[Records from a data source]

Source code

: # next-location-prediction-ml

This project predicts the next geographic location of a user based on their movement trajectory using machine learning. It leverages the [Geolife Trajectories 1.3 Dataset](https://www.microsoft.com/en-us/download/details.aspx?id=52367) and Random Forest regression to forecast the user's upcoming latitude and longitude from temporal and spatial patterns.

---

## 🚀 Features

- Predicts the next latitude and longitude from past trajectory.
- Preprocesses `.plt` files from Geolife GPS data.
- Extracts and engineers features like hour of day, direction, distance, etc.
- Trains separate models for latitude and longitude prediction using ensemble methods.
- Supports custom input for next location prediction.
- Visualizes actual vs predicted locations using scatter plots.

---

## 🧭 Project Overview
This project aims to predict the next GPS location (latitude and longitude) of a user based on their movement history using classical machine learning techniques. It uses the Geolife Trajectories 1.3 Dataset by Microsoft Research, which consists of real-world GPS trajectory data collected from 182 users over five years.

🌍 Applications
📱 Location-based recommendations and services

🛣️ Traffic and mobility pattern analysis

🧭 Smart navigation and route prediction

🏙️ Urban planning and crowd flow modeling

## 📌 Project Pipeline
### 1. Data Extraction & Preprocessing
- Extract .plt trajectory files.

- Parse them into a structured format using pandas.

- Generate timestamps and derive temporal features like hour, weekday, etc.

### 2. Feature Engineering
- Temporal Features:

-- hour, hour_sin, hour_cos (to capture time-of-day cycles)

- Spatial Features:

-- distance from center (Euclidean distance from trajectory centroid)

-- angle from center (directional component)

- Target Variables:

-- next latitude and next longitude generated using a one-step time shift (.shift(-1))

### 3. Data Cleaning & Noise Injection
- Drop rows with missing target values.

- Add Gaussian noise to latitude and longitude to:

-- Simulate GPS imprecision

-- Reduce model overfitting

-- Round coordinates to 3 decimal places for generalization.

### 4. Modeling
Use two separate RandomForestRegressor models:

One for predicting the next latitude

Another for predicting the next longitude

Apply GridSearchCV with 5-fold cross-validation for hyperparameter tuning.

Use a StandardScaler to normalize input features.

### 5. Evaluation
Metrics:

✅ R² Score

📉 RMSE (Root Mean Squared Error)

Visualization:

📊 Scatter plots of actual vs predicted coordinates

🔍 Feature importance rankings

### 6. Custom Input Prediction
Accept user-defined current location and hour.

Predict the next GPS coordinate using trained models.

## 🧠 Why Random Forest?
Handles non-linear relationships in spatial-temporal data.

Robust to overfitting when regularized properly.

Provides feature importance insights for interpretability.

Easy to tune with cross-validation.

→ **What the task asks**
An exact restatement of the data above is required.

→ **Response area**
Source code

: # next-location-prediction-ml

This project predicts the next geographic location of a user based on their movement trajectory using machine learning. It leverages the [Geolife Trajectories 1.3 Dataset](https://www.microsoft.com/en-us/download/details.aspx?id=52367) and Random Forest regression to forecast the user's upcoming latitude and longitude from temporal and spatial patterns.

---

## 🚀 Features

- Predicts the next latitude and longitude from past trajectory.
- Preprocesses `.plt` files from Geolife GPS data.
- Extracts and engineers features like hour of day, direction, distance, etc.
- Trains separate models for latitude and longitude prediction using ensemble methods.
- Supports custom input for next location prediction.
- Visualizes actual vs predicted locations using scatter plots.

---

## 🧭 Project Overview
This project aims to predict the next GPS location (latitude and longitude) of a user based on their movement history using classical machine learning techniques. It uses the Geolife Trajectories 1.3 Dataset by Microsoft Research, which consists of real-world GPS trajectory data collected from 182 users over five years.

🌍 Applications
📱 Location-based recommendations and services

🛣️ Traffic and mobility pattern analysis

🧭 Smart navigation and route prediction

🏙️ Urban planning and crowd flow modeling

## 📌 Project Pipeline
### 1. Data Extraction & Preprocessing
- Extract .plt trajectory files.

- Parse them into a structured format using pandas.

- Generate timestamps and derive temporal features like hour, weekday, etc.

### 2. Feature Engineering
- Temporal Features:

-- hour, hour_sin, hour_cos (to capture time-of-day cycles)

- Spatial Features:

-- distance from center (Euclidean distance from trajectory centroid)

-- angle from center (directional component)

- Target Variables:

-- next latitude and next longitude generated using a one-step time shift (.shift(-1))

### 3. Data Cleaning & Noise Injection
- Drop rows with missing target values.

- Add Gaussian noise to latitude and longitude to:

-- Simulate GPS imprecision

-- Reduce model overfitting

-- Round coordinates to 3 decimal places for generalization.

### 4. Modeling
Use two separate RandomForestRegressor models:

One for predicting the next latitude

Another for predicting the next longitude

Apply GridSearchCV with 5-fold cross-validation for hyperparameter tuning.

Use a StandardScaler to normalize input features.

### 5. Evaluation
Metrics:

✅ R² Score

📉 RMSE (Root Mean Squared Error)

Visualization:

📊 Scatter plots of actual vs predicted coordinates

🔍 Feature importance rankings

### 6. Custom Input Prediction
Accept user-defined current location and hour.

Predict the next GPS coordinate using trained models.

## 🧠 Why Random Forest?
Handles non-linear relationships in spatial-temporal data.

Robust to overfitting when regularized properly.

Provides feature importance insights for interpretability.

Easy to tune with cross-validation.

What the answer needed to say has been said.